_Exercise details:_ Skip the images and repeat every entry word for word.

══ Given entries ══

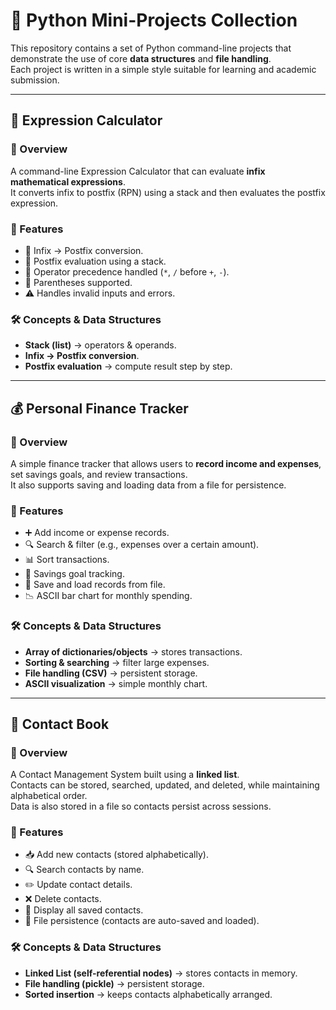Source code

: # 🐍 Python Mini-Projects Collection

This repository contains a set of Python command-line projects that demonstrate the use of core **data structures** and **file handling**.  
Each project is written in a simple style suitable for learning and academic submission.

---

## 🧮 Expression Calculator

### 📌 Overview
A command-line Expression Calculator that can evaluate **infix mathematical expressions**.  
It converts infix to postfix (RPN) using a stack and then evaluates the postfix expression.

### 🔑 Features
- 🔄 Infix → Postfix conversion.  
- 🧮 Postfix evaluation using a stack.  
- 🥇 Operator precedence handled (`*`, `/` before `+`, `-`).  
- 🧠 Parentheses supported.  
- ⚠️ Handles invalid inputs and errors.  

### 🛠️ Concepts & Data Structures
- **Stack (list)** → operators & operands.  
- **Infix → Postfix conversion**.  
- **Postfix evaluation** → compute result step by step.  

---

## 💰 Personal Finance Tracker

### 📌 Overview
A simple finance tracker that allows users to **record income and expenses**, set savings goals, and review transactions.  
It also supports saving and loading data from a file for persistence.

### 🔑 Features
- ➕ Add income or expense records.  
- 🔍 Search & filter (e.g., expenses over a certain amount).  
- 📊 Sort transactions.  
- 🎯 Savings goal tracking.  
- 💾 Save and load records from file.  
- 📉 ASCII bar chart for monthly spending.  

### 🛠️ Concepts & Data Structures
- **Array of dictionaries/objects** → stores transactions.  
- **Sorting & searching** → filter large expenses.  
- **File handling (CSV)** → persistent storage.  
- **ASCII visualization** → simple monthly chart.  

---

## 📇 Contact Book

### 📌 Overview
A Contact Management System built using a **linked list**.  
Contacts can be stored, searched, updated, and deleted, while maintaining alphabetical order.  
Data is also stored in a file so contacts persist across sessions.

### 🔑 Features
- 📥 Add new contacts (stored alphabetically).  
- 🔍 Search contacts by name.  
- ✏️ Update contact details.  
- ❌ Delete contacts.  
- 📑 Display all saved contacts.  
- 💾 File persistence (contacts are auto-saved and loaded).  

### 🛠️ Concepts & Data Structures
- **Linked List (self-referential nodes)** → stores contacts in memory.  
- **File handling (pickle)** → persistent storage.  
- **Sorted insertion** → keeps contacts alphabetically arranged.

═══

_Exercise solution:_
Source code

: # 🐍 Python Mini-Projects Collection

This repository contains a set of Python command-line projects that demonstrate the use of core **data structures** and **file handling**.  
Each project is written in a simple style suitable for learning and academic submission.

---

## 🧮 Expression Calculator

### 📌 Overview
A command-line Expression Calculator that can evaluate **infix mathematical expressions**.  
It converts infix to postfix (RPN) using a stack and then evaluates the postfix expression.

### 🔑 Features
- 🔄 Infix → Postfix conversion.  
- 🧮 Postfix evaluation using a stack.  
- 🥇 Operator precedence handled (`*`, `/` before `+`, `-`).  
- 🧠 Parentheses supported.  
- ⚠️ Handles invalid inputs and errors.  

### 🛠️ Concepts & Data Structures
- **Stack (list)** → operators & operands.  
- **Infix → Postfix conversion**.  
- **Postfix evaluation** → compute result step by step.  

---

## 💰 Personal Finance Tracker

### 📌 Overview
A simple finance tracker that allows users to **record income and expenses**, set savings goals, and review transactions.  
It also supports saving and loading data from a file for persistence.

### 🔑 Features
- ➕ Add income or expense records.  
- 🔍 Search & filter (e.g., expenses over a certain amount).  
- 📊 Sort transactions.  
- 🎯 Savings goal tracking.  
- 💾 Save and load records from file.  
- 📉 ASCII bar chart for monthly spending.  

### 🛠️ Concepts & Data Structures
- **Array of dictionaries/objects** → stores transactions.  
- **Sorting & searching** → filter large expenses.  
- **File handling (CSV)** → persistent storage.  
- **ASCII visualization** → simple monthly chart.  

---

## 📇 Contact Book

### 📌 Overview
A Contact Management System built using a **linked list**.  
Contacts can be stored, searched, updated, and deleted, while maintaining alphabetical order.  
Data is also stored in a file so contacts persist across sessions.

### 🔑 Features
- 📥 Add new contacts (stored alphabetically).  
- 🔍 Search contacts by name.  
- ✏️ Update contact details.  
- ❌ Delete contacts.  
- 📑 Display all saved contacts.  
- 💾 File persistence (contacts are auto-saved and loaded).  

### 🛠️ Concepts & Data Structures
- **Linked List (self-referential nodes)** → stores contacts in memory.  
- **File handling (pickle)** → persistent storage.  
- **Sorted insertion** → keeps contacts alphabetically arranged.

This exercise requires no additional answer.